I’ve struggled yesterday and today not to be so angry over the events of the last 48 hours but I’ve failed miserably. I know that my anger is born out of sadness and a feeling of helplessness. Sadness over the loss of life and helplessness over not being able to positively impact the current atmosphere of hatred and bigotry that so permeates our society. Our politicians say the polite things that are expected in the media of how sorry they are, how we must stand united against hate, and then in the next breath continue to discriminate against the LGBT community.
There have been many supportive and touching posts. However there continues to be those who in an attempt to offer support, say things that although well meaning, touch a nerve indicating that they really do not understand what the LGBT community feels. One such post I read today said: “To my friends in the LGBTQ+ community, you are so loved. I grieve with you. This is hate, and this is wrong. I'm so sorry you are feeling fear today. You are not alone. You are dear and precious and so very loved. “ Very sweet, very heartfelt, but at the same time, the person posting does not understand that although the LGBT community is indeed feeling fear today, we in the community feel fear every day. Many if not most of us, have felt the fear of being assaulted for showing the slightest affection for our partners or spouses. Many if not most of us have felt the fear of being humiliated or worse because of the way we speak or carry ourselves. Many if not most of us have feared for our safety each and every day. Of course, most of us have not had the fear of being shot while in a nightclub or bar, but if a poll was taken, I’m sure an overwhelming majority of gay individuals would admit to being fearful in some respect when walking from their cars to a club, or from an event back to their cars. I have. In college one of my most cognizant memories is of the skepticism of simply walking from my car into the gay club in Greenville. Why? Because it was not rare to be accosted while making that 50 yard dash. The same was true when visiting Raleigh or Charlotte or Greensboro. In 2012, while I was more than happy to demonstrate in front of the NC Legislature building in opposition to Amendment 1, I was also fearful of the walk back to where we parked.
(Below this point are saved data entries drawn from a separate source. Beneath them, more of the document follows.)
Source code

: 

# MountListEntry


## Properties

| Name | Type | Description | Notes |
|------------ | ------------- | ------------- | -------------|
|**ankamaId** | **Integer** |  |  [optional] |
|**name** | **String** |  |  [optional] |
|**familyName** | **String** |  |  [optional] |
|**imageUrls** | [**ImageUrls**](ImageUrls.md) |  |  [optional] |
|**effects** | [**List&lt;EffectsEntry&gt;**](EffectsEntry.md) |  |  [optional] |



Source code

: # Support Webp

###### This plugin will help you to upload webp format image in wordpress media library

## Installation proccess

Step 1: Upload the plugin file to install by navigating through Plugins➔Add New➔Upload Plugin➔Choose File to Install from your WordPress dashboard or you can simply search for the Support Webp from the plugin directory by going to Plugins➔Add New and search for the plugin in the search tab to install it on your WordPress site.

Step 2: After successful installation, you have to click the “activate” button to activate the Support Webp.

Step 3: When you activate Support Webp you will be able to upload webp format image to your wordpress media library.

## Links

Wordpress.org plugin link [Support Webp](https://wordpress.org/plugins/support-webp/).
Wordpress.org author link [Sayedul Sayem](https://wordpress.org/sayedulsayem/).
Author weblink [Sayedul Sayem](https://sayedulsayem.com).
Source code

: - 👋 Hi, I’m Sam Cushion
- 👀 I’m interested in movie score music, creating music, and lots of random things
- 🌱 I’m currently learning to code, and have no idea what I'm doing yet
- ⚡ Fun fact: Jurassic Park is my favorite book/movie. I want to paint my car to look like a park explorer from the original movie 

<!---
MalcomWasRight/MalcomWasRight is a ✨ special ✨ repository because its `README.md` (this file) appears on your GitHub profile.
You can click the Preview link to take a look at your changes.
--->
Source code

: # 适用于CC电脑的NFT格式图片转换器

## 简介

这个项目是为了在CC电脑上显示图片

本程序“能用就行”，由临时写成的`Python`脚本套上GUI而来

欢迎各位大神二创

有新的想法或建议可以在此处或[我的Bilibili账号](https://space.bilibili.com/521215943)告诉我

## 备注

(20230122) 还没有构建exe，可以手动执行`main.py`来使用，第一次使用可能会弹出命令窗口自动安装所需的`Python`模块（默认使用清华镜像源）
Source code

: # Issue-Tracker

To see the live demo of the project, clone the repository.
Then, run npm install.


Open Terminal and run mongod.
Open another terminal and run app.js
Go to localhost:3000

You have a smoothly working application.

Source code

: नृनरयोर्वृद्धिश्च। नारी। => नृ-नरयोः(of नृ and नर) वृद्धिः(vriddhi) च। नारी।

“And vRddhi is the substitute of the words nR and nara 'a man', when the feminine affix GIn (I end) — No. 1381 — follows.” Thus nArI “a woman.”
Comments from religious leaders have also been abundant today. But I ask them, what have you done to quiet the atmosphere of hate that is permeating our society and your pews? Do you simply ask for prayers for the victims and their families and friends? While I do believe in prayer, we cannot pray the hate away. Have you made your voice heard publicly? Have you made your presence known? Do you actively seek out those in our community to help by offering a shoulder to cry on or a sounding board for their angst? If prayer for the victims is all you are doing for the LGBT community, then it is simply not enough. It may make you feel better, but it isn’t helping them.
I don’t know a single gay person who if asked, has not known some hesitancy or fear about being attacked, either verbally, physically or both, at some point in their lives. It’s something I’ve lived with for most of my life. In elementary school, I was ridiculed. In high school, I was assaulted. Why? Perception of being gay, perception of being different.
While I appreciate all the nice things said and the heartfelt wishes of unity, and while this is a horrific event, gay people have always lived in fear. Fear of discovery. Fear of being ostracized. Fear of assault. Please don’t think we are surprised by the events of this weekend. We are distraught. We are in shock. We ARE afraid. But we are not surprised.